Everything in the data below is to be reproduced without any deviation.
%%
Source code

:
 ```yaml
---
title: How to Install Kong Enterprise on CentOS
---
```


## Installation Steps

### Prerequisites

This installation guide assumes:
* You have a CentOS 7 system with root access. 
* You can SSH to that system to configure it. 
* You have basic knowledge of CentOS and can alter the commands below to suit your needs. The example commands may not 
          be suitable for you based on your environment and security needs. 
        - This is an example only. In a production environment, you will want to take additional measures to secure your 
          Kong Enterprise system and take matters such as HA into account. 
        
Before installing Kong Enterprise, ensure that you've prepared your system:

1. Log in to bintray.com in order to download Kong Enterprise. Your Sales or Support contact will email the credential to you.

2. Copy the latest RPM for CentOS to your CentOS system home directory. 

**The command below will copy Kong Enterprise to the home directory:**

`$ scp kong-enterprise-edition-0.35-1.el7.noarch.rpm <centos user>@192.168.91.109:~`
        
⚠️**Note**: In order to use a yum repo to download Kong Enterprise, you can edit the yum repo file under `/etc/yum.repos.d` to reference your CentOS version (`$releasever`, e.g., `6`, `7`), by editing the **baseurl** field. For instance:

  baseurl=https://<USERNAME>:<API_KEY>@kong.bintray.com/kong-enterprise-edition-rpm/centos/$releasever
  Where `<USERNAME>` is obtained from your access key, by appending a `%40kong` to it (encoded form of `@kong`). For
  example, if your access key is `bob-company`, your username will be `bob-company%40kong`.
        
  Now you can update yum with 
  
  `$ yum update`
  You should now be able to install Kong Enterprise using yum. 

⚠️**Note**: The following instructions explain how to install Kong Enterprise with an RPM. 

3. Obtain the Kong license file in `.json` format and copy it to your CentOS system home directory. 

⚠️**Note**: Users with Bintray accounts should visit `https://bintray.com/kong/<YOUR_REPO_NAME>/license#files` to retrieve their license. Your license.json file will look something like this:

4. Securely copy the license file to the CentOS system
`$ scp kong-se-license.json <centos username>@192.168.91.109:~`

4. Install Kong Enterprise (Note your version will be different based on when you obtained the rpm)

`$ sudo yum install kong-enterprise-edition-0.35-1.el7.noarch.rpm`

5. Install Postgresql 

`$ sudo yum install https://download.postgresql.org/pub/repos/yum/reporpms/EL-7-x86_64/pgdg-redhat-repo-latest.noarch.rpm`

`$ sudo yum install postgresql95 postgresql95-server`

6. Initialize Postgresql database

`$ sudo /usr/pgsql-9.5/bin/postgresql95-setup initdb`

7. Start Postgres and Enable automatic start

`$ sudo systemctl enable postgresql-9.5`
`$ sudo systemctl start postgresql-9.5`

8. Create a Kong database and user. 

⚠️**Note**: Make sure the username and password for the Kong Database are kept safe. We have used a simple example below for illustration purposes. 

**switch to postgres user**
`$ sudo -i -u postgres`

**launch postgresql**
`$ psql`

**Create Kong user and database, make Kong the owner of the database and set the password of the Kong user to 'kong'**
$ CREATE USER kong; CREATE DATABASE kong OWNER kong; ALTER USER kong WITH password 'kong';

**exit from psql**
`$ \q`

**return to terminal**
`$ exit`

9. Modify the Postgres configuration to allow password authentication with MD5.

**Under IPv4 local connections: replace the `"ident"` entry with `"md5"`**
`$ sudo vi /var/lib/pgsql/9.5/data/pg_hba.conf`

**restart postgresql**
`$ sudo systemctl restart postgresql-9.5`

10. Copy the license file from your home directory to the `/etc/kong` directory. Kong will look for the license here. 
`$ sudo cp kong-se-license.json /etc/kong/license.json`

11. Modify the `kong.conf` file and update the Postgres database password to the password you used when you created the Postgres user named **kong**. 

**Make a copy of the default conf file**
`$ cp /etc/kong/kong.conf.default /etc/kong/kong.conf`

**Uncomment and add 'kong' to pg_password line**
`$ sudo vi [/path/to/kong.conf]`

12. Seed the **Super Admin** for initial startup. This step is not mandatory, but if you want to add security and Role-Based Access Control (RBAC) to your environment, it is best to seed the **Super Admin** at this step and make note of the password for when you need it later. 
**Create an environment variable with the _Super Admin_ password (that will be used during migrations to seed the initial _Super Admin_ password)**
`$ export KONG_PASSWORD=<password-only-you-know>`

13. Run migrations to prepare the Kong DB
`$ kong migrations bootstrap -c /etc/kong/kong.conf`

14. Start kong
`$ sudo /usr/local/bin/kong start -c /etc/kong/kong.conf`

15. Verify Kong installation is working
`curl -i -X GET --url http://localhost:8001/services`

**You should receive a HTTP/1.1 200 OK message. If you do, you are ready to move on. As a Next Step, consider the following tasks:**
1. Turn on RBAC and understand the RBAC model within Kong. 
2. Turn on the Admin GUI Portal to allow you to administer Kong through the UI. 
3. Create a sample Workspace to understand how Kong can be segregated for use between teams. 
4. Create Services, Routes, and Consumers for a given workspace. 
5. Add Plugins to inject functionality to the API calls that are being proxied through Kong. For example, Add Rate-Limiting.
%%
TASK SOLUTION:
Source code

:
 ```yaml
---
title: How to Install Kong Enterprise on CentOS
---
```


## Installation Steps

### Prerequisites

This installation guide assumes:
* You have a CentOS 7 system with root access. 
* You can SSH to that system to configure it. 
* You have basic knowledge of CentOS and can alter the commands below to suit your needs. The example commands may not 
          be suitable for you based on your environment and security needs. 
        - This is an example only. In a production environment, you will want to take additional measures to secure your 
          Kong Enterprise system and take matters such as HA into account. 
        
Before installing Kong Enterprise, ensure that you've prepared your system:

1. Log in to bintray.com in order to download Kong Enterprise. Your Sales or Support contact will email the credential to you.

2. Copy the latest RPM for CentOS to your CentOS system home directory. 

**The command below will copy Kong Enterprise to the home directory:**

`$ scp kong-enterprise-edition-0.35-1.el7.noarch.rpm <centos user>@192.168.91.109:~`
        
⚠️**Note**: In order to use a yum repo to download Kong Enterprise, you can edit the yum repo file under `/etc/yum.repos.d` to reference your CentOS version (`$releasever`, e.g., `6`, `7`), by editing the **baseurl** field. For instance:

  baseurl=https://<USERNAME>:<API_KEY>@kong.bintray.com/kong-enterprise-edition-rpm/centos/$releasever
  Where `<USERNAME>` is obtained from your access key, by appending a `%40kong` to it (encoded form of `@kong`). For
  example, if your access key is `bob-company`, your username will be `bob-company%40kong`.
        
  Now you can update yum with 
  
  `$ yum update`
  You should now be able to install Kong Enterprise using yum. 

⚠️**Note**: The following instructions explain how to install Kong Enterprise with an RPM. 

3. Obtain the Kong license file in `.json` format and copy it to your CentOS system home directory. 

⚠️**Note**: Users with Bintray accounts should visit `https://bintray.com/kong/<YOUR_REPO_NAME>/license#files` to retrieve their license. Your license.json file will look something like this:

4. Securely copy the license file to the CentOS system
`$ scp kong-se-license.json <centos username>@192.168.91.109:~`

4. Install Kong Enterprise (Note your version will be different based on when you obtained the rpm)

`$ sudo yum install kong-enterprise-edition-0.35-1.el7.noarch.rpm`

5. Install Postgresql 

`$ sudo yum install https://download.postgresql.org/pub/repos/yum/reporpms/EL-7-x86_64/pgdg-redhat-repo-latest.noarch.rpm`

`$ sudo yum install postgresql95 postgresql95-server`

6. Initialize Postgresql database

`$ sudo /usr/pgsql-9.5/bin/postgresql95-setup initdb`

7. Start Postgres and Enable automatic start

`$ sudo systemctl enable postgresql-9.5`
`$ sudo systemctl start postgresql-9.5`

8. Create a Kong database and user. 

⚠️**Note**: Make sure the username and password for the Kong Database are kept safe. We have used a simple example below for illustration purposes. 

**switch to postgres user**
`$ sudo -i -u postgres`

**launch postgresql**
`$ psql`

**Create Kong user and database, make Kong the owner of the database and set the password of the Kong user to 'kong'**
$ CREATE USER kong; CREATE DATABASE kong OWNER kong; ALTER USER kong WITH password 'kong';

**exit from psql**
`$ \q`

**return to terminal**
`$ exit`

9. Modify the Postgres configuration to allow password authentication with MD5.

**Under IPv4 local connections: replace the `"ident"` entry with `"md5"`**
`$ sudo vi /var/lib/pgsql/9.5/data/pg_hba.conf`

**restart postgresql**
`$ sudo systemctl restart postgresql-9.5`

10. Copy the license file from your home directory to the `/etc/kong` directory. Kong will look for the license here. 
`$ sudo cp kong-se-license.json /etc/kong/license.json`

11. Modify the `kong.conf` file and update the Postgres database password to the password you used when you created the Postgres user named **kong**. 

**Make a copy of the default conf file**
`$ cp /etc/kong/kong.conf.default /etc/kong/kong.conf`

**Uncomment and add 'kong' to pg_password line**
`$ sudo vi [/path/to/kong.conf]`

12. Seed the **Super Admin** for initial startup. This step is not mandatory, but if you want to add security and Role-Based Access Control (RBAC) to your environment, it is best to seed the **Super Admin** at this step and make note of the password for when you need it later. 
**Create an environment variable with the _Super Admin_ password (that will be used during migrations to seed the initial _Super Admin_ password)**
`$ export KONG_PASSWORD=<password-only-you-know>`

13. Run migrations to prepare the Kong DB
`$ kong migrations bootstrap -c /etc/kong/kong.conf`

14. Start kong
`$ sudo /usr/local/bin/kong start -c /etc/kong/kong.conf`

15. Verify Kong installation is working
`curl -i -X GET --url http://localhost:8001/services`

**You should receive a HTTP/1.1 200 OK message. If you do, you are ready to move on. As a Next Step, consider the following tasks:**
1. Turn on RBAC and understand the RBAC model within Kong. 
2. Turn on the Admin GUI Portal to allow you to administer Kong through the UI. 
3. Create a sample Workspace to understand how Kong can be segregated for use between teams. 
4. Create Services, Routes, and Consumers for a given workspace. 
5. Add Plugins to inject functionality to the API calls that are being proxied through Kong. For example, Add Rate-Limiting.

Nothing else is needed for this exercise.